> What to work on
A single number is the answer: the count of lines in these records with "which" in them.

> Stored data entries
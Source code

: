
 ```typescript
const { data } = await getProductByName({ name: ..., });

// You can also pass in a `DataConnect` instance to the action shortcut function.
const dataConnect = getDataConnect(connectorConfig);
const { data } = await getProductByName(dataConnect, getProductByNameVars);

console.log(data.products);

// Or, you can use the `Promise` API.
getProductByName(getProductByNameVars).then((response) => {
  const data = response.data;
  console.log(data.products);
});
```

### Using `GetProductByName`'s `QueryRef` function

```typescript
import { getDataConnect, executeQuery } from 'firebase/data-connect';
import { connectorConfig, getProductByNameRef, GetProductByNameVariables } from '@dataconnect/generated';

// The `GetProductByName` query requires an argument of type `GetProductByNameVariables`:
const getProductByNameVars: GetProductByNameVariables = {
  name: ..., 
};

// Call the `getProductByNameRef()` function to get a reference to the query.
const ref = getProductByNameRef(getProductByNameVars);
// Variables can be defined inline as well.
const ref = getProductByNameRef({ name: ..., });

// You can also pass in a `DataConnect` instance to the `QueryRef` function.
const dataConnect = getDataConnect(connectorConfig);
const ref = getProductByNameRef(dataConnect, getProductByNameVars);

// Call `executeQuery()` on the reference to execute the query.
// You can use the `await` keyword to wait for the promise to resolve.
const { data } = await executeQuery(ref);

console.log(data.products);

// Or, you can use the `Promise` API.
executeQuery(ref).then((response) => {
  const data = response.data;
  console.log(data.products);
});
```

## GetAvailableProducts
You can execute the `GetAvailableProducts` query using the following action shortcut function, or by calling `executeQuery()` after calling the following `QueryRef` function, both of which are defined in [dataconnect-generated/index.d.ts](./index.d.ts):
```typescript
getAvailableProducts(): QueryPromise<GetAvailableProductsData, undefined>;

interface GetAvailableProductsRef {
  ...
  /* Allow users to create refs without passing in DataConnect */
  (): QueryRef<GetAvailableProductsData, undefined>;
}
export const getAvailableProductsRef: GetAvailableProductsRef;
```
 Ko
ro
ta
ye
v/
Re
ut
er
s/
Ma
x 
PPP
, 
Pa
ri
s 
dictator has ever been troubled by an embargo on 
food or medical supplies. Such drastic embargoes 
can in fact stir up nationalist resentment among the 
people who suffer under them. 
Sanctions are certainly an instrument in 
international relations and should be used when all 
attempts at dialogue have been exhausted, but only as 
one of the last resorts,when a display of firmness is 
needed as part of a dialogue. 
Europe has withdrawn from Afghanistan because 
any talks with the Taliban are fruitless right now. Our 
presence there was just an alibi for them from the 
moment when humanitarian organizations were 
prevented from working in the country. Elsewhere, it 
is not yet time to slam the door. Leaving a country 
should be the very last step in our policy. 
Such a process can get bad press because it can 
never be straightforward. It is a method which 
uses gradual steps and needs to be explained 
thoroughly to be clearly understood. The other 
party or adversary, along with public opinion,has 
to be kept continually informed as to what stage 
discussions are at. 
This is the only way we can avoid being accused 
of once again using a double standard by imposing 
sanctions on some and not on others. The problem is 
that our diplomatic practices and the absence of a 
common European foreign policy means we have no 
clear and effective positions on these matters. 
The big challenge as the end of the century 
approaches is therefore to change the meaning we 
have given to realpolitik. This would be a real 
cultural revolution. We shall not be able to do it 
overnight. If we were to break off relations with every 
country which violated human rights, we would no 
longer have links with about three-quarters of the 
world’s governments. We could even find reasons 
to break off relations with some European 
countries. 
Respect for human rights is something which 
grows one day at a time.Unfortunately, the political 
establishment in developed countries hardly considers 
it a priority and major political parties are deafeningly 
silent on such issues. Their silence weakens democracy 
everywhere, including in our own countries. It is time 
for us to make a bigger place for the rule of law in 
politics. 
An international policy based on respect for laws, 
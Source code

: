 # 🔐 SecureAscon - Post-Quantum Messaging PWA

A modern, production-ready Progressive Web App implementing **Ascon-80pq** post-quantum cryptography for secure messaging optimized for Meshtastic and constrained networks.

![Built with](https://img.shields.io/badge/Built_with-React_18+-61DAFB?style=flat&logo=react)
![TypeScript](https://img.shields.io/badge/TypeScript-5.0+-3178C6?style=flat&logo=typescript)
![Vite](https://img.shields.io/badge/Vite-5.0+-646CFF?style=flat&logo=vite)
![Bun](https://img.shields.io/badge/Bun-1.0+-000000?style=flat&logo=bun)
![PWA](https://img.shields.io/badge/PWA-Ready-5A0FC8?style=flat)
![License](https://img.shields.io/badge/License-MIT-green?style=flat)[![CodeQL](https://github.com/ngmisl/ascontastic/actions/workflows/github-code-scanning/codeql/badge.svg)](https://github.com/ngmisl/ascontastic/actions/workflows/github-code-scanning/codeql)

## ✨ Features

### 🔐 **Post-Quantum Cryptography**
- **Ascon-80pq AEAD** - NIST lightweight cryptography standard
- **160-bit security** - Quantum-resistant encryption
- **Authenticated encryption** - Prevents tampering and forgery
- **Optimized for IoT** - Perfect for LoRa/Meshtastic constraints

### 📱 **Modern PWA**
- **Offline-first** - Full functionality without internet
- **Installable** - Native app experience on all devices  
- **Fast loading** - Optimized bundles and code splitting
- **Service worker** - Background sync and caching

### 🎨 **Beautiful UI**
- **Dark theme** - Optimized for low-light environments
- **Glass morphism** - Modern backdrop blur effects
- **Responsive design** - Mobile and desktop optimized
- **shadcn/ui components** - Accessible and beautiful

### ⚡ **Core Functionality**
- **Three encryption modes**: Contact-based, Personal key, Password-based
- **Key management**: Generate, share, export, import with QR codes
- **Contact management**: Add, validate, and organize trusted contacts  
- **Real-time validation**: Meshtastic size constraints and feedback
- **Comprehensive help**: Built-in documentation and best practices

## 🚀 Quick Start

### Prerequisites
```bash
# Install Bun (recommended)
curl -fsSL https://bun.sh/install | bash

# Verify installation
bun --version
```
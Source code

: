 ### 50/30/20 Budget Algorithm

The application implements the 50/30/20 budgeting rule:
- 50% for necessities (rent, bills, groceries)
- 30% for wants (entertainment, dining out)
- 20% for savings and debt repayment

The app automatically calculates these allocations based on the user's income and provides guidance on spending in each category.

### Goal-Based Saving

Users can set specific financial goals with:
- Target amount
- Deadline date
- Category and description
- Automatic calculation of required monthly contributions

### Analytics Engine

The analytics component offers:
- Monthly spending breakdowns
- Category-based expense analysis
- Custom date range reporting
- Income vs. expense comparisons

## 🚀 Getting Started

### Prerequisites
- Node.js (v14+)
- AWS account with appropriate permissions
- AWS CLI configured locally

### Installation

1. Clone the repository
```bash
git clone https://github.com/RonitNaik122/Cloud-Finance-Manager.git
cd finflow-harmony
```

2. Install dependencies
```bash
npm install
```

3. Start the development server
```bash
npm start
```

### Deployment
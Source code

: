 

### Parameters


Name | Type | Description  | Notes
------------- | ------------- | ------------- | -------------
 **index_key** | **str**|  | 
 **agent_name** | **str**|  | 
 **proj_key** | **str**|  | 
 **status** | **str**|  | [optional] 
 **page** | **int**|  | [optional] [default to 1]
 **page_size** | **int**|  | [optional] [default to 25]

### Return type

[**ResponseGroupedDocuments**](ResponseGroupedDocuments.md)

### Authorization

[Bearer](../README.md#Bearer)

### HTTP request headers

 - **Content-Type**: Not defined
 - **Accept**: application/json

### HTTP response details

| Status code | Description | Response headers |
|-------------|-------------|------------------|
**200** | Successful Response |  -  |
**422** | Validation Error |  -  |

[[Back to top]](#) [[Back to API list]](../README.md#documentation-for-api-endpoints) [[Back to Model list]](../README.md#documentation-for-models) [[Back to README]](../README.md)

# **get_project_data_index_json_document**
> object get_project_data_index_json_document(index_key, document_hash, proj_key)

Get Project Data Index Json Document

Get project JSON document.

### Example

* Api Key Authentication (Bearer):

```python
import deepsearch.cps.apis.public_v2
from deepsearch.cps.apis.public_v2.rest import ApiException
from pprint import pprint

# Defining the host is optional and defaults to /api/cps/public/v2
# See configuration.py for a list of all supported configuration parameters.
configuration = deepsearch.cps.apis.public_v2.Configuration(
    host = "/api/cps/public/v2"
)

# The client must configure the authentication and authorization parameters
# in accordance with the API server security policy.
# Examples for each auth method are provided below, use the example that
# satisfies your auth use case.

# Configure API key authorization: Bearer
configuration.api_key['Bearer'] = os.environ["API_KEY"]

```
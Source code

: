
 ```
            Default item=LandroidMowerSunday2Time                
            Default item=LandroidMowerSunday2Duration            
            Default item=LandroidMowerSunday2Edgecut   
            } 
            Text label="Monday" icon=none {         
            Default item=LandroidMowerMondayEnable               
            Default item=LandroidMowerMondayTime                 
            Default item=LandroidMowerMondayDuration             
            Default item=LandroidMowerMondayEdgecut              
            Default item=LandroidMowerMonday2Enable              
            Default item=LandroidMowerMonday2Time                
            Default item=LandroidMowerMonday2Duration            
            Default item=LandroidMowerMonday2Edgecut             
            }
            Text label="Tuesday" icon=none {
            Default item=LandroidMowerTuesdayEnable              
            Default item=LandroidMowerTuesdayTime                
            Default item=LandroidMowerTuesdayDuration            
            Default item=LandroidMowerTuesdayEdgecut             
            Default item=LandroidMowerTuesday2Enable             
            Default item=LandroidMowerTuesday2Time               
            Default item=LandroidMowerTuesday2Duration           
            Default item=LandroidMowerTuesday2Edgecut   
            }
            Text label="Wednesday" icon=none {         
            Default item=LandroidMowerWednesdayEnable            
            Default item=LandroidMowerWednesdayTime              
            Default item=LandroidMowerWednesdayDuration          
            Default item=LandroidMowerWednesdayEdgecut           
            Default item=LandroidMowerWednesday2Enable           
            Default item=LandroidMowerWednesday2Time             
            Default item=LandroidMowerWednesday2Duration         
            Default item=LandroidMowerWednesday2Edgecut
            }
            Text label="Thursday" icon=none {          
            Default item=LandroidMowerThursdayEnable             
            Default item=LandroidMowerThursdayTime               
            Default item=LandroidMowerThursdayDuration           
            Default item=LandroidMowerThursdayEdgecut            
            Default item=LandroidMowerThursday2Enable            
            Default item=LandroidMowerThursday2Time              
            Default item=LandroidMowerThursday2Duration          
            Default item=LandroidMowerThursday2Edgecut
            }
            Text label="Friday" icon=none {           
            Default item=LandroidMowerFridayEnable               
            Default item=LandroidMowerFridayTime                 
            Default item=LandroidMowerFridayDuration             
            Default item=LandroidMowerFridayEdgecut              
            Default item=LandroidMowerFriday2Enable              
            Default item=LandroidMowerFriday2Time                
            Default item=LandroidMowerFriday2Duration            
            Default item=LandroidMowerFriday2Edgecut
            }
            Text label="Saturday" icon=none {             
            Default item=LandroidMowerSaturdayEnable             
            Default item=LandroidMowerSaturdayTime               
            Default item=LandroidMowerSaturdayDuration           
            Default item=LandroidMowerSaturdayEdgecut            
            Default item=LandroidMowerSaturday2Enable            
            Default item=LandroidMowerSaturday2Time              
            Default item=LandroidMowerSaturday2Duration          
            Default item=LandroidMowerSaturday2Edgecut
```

> Your solution
4